Решетова Анна Анатольевна

научный руководитель, д-р филол. наук, профессор РГУ им. С.А. Есенина, РФ, г. Рязань

Теоретический аппарат современного литературоведения в последние десятилетия активно пополняется новыми понятиями. Это связано с очередным витком развития науки, освобождением её от догм, использованием различных подходов к изучению и объяснению литературных фактов.

Топос - одно из понятий, вошедших в литературоведение сравнительно недавно. Возможно, именно это обусловливает некоторую размытость, неясность в его определении. Наша задача - проанализировать теоретико-литературные работы по данному вопросу и определить, какой смысл вкладывают современные литературоведы в этот термин.
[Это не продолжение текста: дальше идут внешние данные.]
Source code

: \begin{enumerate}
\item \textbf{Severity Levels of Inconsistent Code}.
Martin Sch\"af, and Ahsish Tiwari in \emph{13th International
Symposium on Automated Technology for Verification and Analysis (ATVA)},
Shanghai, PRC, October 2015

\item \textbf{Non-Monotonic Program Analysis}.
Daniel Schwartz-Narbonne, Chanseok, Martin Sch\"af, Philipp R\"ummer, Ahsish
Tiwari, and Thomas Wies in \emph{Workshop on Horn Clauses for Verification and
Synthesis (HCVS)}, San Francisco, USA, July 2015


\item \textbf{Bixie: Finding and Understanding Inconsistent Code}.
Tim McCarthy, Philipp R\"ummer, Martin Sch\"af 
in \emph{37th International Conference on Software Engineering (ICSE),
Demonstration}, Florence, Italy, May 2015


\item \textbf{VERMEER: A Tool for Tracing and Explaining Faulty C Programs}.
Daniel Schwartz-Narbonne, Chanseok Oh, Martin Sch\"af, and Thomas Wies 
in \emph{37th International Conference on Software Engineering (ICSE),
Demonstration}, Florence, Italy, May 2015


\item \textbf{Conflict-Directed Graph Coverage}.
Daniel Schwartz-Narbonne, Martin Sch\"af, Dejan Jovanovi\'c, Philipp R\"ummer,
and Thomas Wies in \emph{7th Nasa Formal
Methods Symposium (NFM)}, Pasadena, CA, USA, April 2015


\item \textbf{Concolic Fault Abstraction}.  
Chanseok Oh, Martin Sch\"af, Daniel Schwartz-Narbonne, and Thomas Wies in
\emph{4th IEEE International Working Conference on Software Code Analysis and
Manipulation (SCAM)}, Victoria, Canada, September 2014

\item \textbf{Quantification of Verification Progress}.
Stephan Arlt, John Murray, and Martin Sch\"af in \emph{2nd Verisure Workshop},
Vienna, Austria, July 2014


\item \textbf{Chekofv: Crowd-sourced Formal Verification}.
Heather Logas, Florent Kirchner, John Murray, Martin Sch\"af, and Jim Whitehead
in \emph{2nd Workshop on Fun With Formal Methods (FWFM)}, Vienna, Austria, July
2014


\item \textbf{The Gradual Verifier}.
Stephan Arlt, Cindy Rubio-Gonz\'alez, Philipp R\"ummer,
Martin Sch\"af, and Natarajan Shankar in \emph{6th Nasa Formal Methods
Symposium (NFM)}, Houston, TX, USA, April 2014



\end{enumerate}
Ещё в античности к понятию «топос» обратился Аристотель, который, понимая его достаточно широко, использовал в «Физике», «Топике» и «Риторике». К последнему трактату восходит семантика современного литературоведческого термина, где он определяется как «общее место для рассуждений о справедливости, явлениях природы и многих других предметов» . В таком значении - как «отвлечённое рассуждение, вставленное в речь на конкретный случай» - топос бытует в риторике до сих пор. Проблема функционирования этого понятия в литературе была поставлена в книге Э.Р. Курциуса «Европейская литература и средневековье» (1948), который определял топосы как способы оформления целых комплексов, связанных с типическими ситуациями. Курциус обратил внимание на то, что топосу присущ формальный характер, чаще всего соответствует определённое словесное оформление . Также исследователь первым отметил связь топоса с архетипом и указал на то, что это явление коллективного сознания в литературе . Это можно считать точкой отсчёта бытования данного термина в литературоведении.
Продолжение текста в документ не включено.